How about Sir Winston Churchill, mixed with something else?

Let's be brave/take heart... and never, never, never quit.


----------



## charlie2

egueule said:


> ...Un peu trop solennel, peut-être...


It has to be, to be fit for a king (fleeing or not)  .


----------



## Punky Zoé

Désolée pour cette incidente (incidente, pas parallèle ), n'étant pas assez équipée pour concourir avec vous en langue anglaise (mais je suis avec attention vos échanges), je voulais simplement dire que le "courage, restons", initial et historiquement référencé de Karine me faisait penser au non moins historique mais aussi boulevardier "j'y suis, j'y reste".


----------



## Nicomon

Punky Zoé said:


> je voulais simplement dire que le "courage, restons", initial et historiquement référencé de Karine me faisait penser au non moins historique mais aussi boulevardier "j'y suis, j'y reste".


 
J'aime bien.  Je crois qu'en anglais ce serait:

Here I am. Here I stay.


----------



## KaRiNe_Fr

PZ, tu as entièrement raison ! "J'y suis, j'y reste !" ("here I am, here I stay" seems perfect to me Nico). Comment ne l'ai-je pas mentionné avant ? La phrase française doit bien être un mélange de  ces deux phrases (avec "courage, fuyons !"). Merci pour ce commentaire très utile. 
J'aime bien aussi la partie "never, never, [never] quit" proposée par Nico, accrocheuse et historique aussi.  Mais ça reste un peu long (même avec un "never" en moins)...


----------



## Coppers

In the context that Karine has given, I suggest we take part of one of Rocket Girl's suggestions so that we have:

Chin up.. we're staying put.


----------



## Kelly B

You've already hit most of the good ideas for vocabulary, I think, so I'll just address structure: I think an 18th century king would have said_ let us....
_Take heart, and let us remain. (or whichever synonyms you prefer.)


----------



## Nicomon

Kelly is right. An 18th century king would not have said let's. And probably not "stay put" either.  And I like her solution too.  
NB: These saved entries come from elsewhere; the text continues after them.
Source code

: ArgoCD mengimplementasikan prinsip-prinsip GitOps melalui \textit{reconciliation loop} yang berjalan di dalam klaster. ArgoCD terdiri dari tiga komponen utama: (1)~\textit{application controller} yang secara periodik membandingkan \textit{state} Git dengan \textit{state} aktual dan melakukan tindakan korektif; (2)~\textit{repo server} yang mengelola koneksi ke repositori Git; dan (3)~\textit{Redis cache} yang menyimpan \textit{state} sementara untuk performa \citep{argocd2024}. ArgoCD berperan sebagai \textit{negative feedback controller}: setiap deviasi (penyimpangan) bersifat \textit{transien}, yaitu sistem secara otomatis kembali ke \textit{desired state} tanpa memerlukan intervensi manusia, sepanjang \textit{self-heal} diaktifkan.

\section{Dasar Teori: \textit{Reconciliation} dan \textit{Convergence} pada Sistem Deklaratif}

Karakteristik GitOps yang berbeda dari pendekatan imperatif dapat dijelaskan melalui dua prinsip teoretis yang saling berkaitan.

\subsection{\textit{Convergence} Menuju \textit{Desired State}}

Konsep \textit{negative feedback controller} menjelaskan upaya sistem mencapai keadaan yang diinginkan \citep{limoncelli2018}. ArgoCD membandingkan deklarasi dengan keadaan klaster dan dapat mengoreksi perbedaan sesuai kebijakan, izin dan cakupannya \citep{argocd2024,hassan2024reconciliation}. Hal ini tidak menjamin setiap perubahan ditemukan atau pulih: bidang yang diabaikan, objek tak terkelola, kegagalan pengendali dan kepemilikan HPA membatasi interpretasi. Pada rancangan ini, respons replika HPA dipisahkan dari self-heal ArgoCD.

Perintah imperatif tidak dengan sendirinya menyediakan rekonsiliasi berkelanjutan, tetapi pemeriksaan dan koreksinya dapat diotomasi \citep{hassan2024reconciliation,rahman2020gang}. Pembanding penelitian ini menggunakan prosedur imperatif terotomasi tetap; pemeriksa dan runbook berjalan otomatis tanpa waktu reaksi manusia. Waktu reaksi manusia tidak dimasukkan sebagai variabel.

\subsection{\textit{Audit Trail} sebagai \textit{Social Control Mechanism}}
So far, in no particular order of preference, I like:

Here I am. Here I stay. (d'après la suggestion de PZ)
Let us take heart and let us remain.
We shall stay the course. (But GWB said it too. See post #18)

et j'en ajoute une dernière... 

*Resist. Never, never quit.* (Ça c'est pour toi KaRiNe. Je me suis réveillée avec en tête le film « On connait la chanson »  )


----------



## Amityville

I like all those, Nicomon and although they don't reference well-known quotes they do sound as if they might. I've no objection to the GWB one either, it's just big man talk like the others. I also like Karine's heroic one. There is an element of bathos in "restons !" isn't there ? "Be a hero - don't go anywhere !"
I can think of several literary exhortations to courage but none that are concise enough "Stiffen up the sinews, summon up the blood - and stay where you are" "We shall not flag nor fail, and we shall do nothing conspicuous."
Ignore those, I was just trying them out. No, I vote for your last effort, Nicomon but "Never, ever quit" would work too if that finds more favour ?


----------



## Nicomon

Amityville said:


> No, I vote for your last effort, Nicomon but "Never, ever quit" would work too if that finds more favour ?


 
Thanks Amity. " Never, *ever* quit" definitely finds my favour. With "Resist" before, to translate Courage.


----------



## JamesM

What about "Take heart, and take a stand"?  It's symmetrical in a way, and I think it retains a little of the flavor of the original.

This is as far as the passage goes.